Active listings: 13,305

  • +62% (YoY)
  • -17% (MoM)

“Sales represented a higher share of new listings compared to the previous three months. If this trend continues, it could indicate some support for selling prices in the months ahead,” TRREB noted in its report. “While higher borrowing costs have impacted home purchase decisions, existing homeowners nearing mortgage renewal are also facing higher costs.”

Source: Toronto Regional Real Estate Board (TRREB)

Greater Vancouver Area

Vancouver housing statistics

Sales: 1,870

  • -41% YoY
  • -0.1% MoM

MLS Home Price Index benchmark price: $1,180,500

  • +7.4% YoY
  • -2.2% MoM

New listings: 3,960

  • -17.5% YoY
  • -16% MoM

Active listings: 9,662

  • +7.3% YoY
  • -6% MoM

“With inflationary pressure and interest rates on the rise, home buyer and seller activity shifted below our long-term seasonal averages this summer,” said Andrew Lis, REBGV Director, economics and data analytics. “Homebuyers and sellers are taking more time to assess what this changing landscape means for their housing needs.”

Source: Real Estate Board of Greater Vancouver (REBGV)

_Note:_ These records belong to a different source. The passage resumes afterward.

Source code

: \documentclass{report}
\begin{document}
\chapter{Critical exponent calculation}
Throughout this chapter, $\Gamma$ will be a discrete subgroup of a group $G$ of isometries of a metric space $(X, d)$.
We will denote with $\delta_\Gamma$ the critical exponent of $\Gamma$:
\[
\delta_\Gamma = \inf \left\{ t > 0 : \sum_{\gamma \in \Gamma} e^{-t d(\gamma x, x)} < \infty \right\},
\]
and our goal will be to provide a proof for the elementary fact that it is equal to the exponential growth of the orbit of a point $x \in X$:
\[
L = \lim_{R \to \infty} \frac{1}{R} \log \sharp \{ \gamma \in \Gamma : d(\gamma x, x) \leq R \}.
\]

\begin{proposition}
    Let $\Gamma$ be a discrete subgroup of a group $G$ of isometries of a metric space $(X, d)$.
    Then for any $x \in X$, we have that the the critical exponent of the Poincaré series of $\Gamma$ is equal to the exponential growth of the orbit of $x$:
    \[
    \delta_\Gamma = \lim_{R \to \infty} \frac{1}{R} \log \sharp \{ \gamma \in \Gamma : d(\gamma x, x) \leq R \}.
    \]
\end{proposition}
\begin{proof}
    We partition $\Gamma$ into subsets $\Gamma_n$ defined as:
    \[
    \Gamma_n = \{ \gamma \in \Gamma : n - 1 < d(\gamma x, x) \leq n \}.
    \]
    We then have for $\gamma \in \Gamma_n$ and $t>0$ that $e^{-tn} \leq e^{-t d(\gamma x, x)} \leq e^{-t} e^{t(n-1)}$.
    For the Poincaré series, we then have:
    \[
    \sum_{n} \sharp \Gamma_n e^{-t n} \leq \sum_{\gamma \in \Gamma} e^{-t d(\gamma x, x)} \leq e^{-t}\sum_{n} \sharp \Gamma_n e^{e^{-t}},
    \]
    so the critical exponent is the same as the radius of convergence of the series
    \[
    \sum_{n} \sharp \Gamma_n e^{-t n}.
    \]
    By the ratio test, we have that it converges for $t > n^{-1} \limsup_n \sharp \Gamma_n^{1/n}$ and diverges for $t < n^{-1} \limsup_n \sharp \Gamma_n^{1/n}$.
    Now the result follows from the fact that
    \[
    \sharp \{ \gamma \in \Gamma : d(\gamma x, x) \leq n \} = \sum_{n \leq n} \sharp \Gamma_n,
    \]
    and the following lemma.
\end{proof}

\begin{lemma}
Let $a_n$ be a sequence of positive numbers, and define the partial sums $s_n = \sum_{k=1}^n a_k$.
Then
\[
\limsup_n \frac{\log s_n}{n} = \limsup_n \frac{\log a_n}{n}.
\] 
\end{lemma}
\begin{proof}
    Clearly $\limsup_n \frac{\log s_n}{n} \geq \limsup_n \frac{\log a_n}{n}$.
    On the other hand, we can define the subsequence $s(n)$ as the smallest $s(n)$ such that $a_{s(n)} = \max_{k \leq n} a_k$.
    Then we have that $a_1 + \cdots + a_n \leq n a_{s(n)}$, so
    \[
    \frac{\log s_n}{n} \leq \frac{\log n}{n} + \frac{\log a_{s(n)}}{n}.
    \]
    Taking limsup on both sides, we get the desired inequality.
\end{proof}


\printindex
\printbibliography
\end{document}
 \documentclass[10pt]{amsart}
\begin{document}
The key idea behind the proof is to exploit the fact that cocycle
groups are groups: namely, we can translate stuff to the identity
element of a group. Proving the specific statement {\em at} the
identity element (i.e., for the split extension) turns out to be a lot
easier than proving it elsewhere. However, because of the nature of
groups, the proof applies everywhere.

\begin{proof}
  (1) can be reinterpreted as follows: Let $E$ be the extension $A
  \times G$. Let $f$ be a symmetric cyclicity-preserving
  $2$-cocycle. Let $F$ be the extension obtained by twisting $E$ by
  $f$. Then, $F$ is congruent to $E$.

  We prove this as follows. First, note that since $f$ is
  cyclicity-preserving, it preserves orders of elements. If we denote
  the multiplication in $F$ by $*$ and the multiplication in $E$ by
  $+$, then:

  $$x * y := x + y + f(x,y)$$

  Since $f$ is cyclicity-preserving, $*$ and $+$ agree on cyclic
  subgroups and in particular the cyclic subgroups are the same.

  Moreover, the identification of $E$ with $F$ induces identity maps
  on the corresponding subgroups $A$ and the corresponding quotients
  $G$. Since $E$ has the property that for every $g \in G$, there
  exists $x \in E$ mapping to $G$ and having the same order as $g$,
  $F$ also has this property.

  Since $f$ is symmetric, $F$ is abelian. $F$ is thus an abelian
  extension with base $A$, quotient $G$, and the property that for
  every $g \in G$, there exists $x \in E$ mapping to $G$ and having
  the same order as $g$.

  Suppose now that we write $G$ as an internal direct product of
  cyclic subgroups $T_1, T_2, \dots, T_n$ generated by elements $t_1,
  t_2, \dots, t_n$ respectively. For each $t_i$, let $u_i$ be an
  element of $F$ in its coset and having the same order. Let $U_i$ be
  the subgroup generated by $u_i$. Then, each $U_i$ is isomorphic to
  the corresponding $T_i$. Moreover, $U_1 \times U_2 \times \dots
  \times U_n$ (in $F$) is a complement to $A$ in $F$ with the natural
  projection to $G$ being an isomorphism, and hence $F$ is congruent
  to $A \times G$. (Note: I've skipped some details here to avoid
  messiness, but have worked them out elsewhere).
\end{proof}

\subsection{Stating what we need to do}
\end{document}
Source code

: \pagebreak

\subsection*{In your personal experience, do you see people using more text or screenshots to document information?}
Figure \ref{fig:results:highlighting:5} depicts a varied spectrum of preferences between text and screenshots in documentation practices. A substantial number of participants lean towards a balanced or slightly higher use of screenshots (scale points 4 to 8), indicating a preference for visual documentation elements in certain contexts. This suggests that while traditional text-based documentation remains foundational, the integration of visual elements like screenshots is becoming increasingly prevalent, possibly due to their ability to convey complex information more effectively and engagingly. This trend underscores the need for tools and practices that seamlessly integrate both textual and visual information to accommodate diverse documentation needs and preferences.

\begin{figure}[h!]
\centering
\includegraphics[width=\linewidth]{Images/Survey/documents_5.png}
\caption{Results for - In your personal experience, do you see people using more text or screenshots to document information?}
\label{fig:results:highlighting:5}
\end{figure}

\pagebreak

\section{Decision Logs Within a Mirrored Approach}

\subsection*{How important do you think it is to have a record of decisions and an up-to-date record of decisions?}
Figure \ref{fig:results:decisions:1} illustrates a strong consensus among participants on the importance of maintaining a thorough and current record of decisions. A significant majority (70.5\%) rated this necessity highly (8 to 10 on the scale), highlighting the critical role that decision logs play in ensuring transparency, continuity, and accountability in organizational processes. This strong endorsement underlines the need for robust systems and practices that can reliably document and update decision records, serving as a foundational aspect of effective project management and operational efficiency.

Montreal Census Metropolitan Area

Montreal housing statistics

Home Sales: 2,681

  • -20% YoY
  • -13% MoM

Median Price (single-family detached): $525,000

  • +5% YoY
  • -4.5% MoM

Average Price (condo): $385,000

  • +3% YoY
  • -1.6% MoM

New listings: 5,211

  • +18% YoY
  • +6% MoM

Active listings: 13,715

  • +37% YoY
  • +8% MoM

“The magnitude of the increase in mortgage interest rates is beginning to be reflected in a more incisive way, with transactional activity slowing down further and the inventory of properties put up for sale building up,” said Charles Brant, Director of the QPAREB’s Market Analysis Department. “The market’s re-balancing process is therefore underway, albeit in a much more gradual manner than in the other Canadian metropolises, reflected in a shift in the ratio of sales per new listings and a rapid decline in the proportion of sales of properties that were concluded after overbidding.”

Source: Quebec Professional Association of Real Estate Brokers (QPAREB)


Calgary housing statistics

Sales: 2,135

  • -0.5% YoY
  • -5% MoM

Benchmark Price (all housing types): $531,800

  • +11% YoY
  • -1.5% MoM

New listings: 2,719

  • -4% YoY
  • -14% MoM

Active listings: 4,782

  • -21% YoY
  • -10% MoM

“While higher lending rates have slowed activity in the detached market, we are still seeing homebuyers shift to more affordable options, which is keeping sales activity relatively strong,” said CREB Chief Economist Ann-Marie Lurie. “This makes Calgary different than some of the larger cities in the country, which have recorded significant pullbacks in sales.”

Source: Calgary Real Estate Board (CREB)


Ottawa housing statistics

Sales: 1,137

  • -27% YoY
  • +2.4% MoM

Average Price (residential property): $716,354

  • +5% YoY
  • -7% MoM

Average Price (condominium): $425,694

  • +1% YoY
  • -3% MoM

New Listings: 2,338

  • -4.8% YoY
  • -10% MoM

“August is a traditionally slower month in Ottawa’s resale market ebb and flow cycle due to summer vacations. Compounding the slowdown in market activity, Buyers are uncertain about their purchasing power given impending additional interest rate hikes,” said Ottawa Real Estate Board President Penny Torontow. “The lightning speed at which homes were selling at the start of 2022 is a thing of the past, evidenced by Days on Market (DOMs) inching closer to that 30-day mark.”